— Work request —
Which lines have the string "started"? Copy all of them from the entries below.

— Provided material —
-------------------------
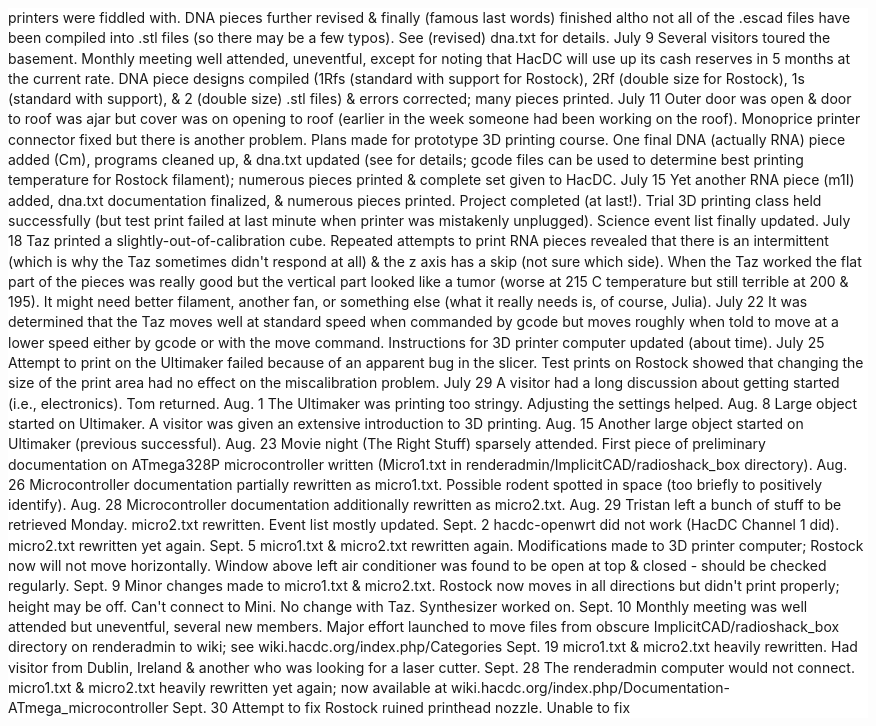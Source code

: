 printers were fiddled with. DNA pieces further revised & finally (famous
last words) finished altho not all of the .escad files have been
compiled into .stl files (so there may be a few typos). See (revised)
dna.txt for details. July 9 Several visitors toured the basement.
Monthly meeting well attended, uneventful, except for noting that HacDC
will use up its cash reserves in 5 months at the current rate. DNA piece
designs compiled (1Rfs (standard with support for Rostock), 2Rf (double
size for Rostock), 1s (standard with support), & 2 (double size) .stl
files) & errors corrected; many pieces printed. July 11 Outer door was
open & door to roof was ajar but cover was on opening to roof (earlier
in the week someone had been working on the roof). Monoprice printer
connector fixed but there is another problem. Plans made for prototype
3D printing course. One final DNA (actually RNA) piece added (Cm),
programs cleaned up, & dna.txt updated (see for details; gcode files can
be used to determine best printing temperature for Rostock filament);
numerous pieces printed & complete set given to HacDC. July 15 Yet
another RNA piece (m1I) added, dna.txt documentation finalized, &
numerous pieces printed. Project completed (at last!). Trial 3D printing
class held successfully (but test print failed at last minute when
printer was mistakenly unplugged). Science event list finally updated.
July 18 Taz printed a slightly-out-of-calibration cube. Repeated
attempts to print RNA pieces revealed that there is an intermittent
(which is why the Taz sometimes didn't respond at all) & the z axis has
a skip (not sure which side). When the Taz worked the flat part of the
pieces was really good but the vertical part looked like a tumor (worse
at 215 C temperature but still terrible at 200 & 195). It might need
better filament, another fan, or something else (what it really needs
is, of course, Julia). July 22 It was determined that the Taz moves well
at standard speed when commanded by gcode but moves roughly when told to
move at a lower speed either by gcode or with the move command.
Instructions for 3D printer computer updated (about time). July 25
Attempt to print on the Ultimaker failed because of an apparent bug in
the slicer. Test prints on Rostock showed that changing the size of the
print area had no effect on the miscalibration problem. July 29 A
visitor had a long discussion about getting started (i.e., electronics).
Tom returned. Aug. 1 The Ultimaker was printing too stringy. Adjusting
the settings helped. Aug. 8 Large object started on Ultimaker. A visitor
was given an extensive introduction to 3D printing. Aug. 15 Another
large object started on Ultimaker (previous successful). Aug. 23 Movie
night (The Right Stuff) sparsely attended. First piece of preliminary
documentation on ATmega328P microcontroller written (Micro1.txt in
renderadmin/ImplicitCAD/radioshack_box directory). Aug. 26
Microcontroller documentation partially rewritten as micro1.txt.
Possible rodent spotted in space (too briefly to positively identify).
Aug. 28 Microcontroller documentation additionally rewritten as
micro2.txt. Aug. 29 Tristan left a bunch of stuff to be retrieved
Monday. micro2.txt rewritten. Event list mostly updated. Sept. 2
hacdc-openwrt did not work (HacDC Channel 1 did). micro2.txt rewritten
yet again. Sept. 5 micro1.txt & micro2.txt rewritten again.
Modifications made to 3D printer computer; Rostock now will not move
horizontally. Window above left air conditioner was found to be open at
top & closed - should be checked regularly. Sept. 9 Minor changes made
to micro1.txt & micro2.txt. Rostock now moves in all directions but
didn't print properly; height may be off. Can't connect to Mini. No
change with Taz. Synthesizer worked on. Sept. 10 Monthly meeting was
well attended but uneventful, several new members. Major effort launched
to move files from obscure ImplicitCAD/radioshack_box directory on
renderadmin to wiki; see wiki.hacdc.org/index.php/Categories Sept. 19
micro1.txt & micro2.txt heavily rewritten. Had visitor from Dublin,
Ireland & another who was looking for a laser cutter. Sept. 28 The
renderadmin computer would not connect. micro1.txt & micro2.txt heavily
rewritten yet again; now available at
wiki.hacdc.org/index.php/Documentation-ATmega_microcontroller Sept. 30
Attempt to fix Rostock ruined printhead nozzle. Unable to fix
-------------------------
— Solution to the exercise —
visitor had a long discussion about getting started (i.e., electronics).
the settings helped. Aug. 8 Large object started on Ultimaker. A visitor
large object started on Ultimaker (previous successful). Aug. 23 Movie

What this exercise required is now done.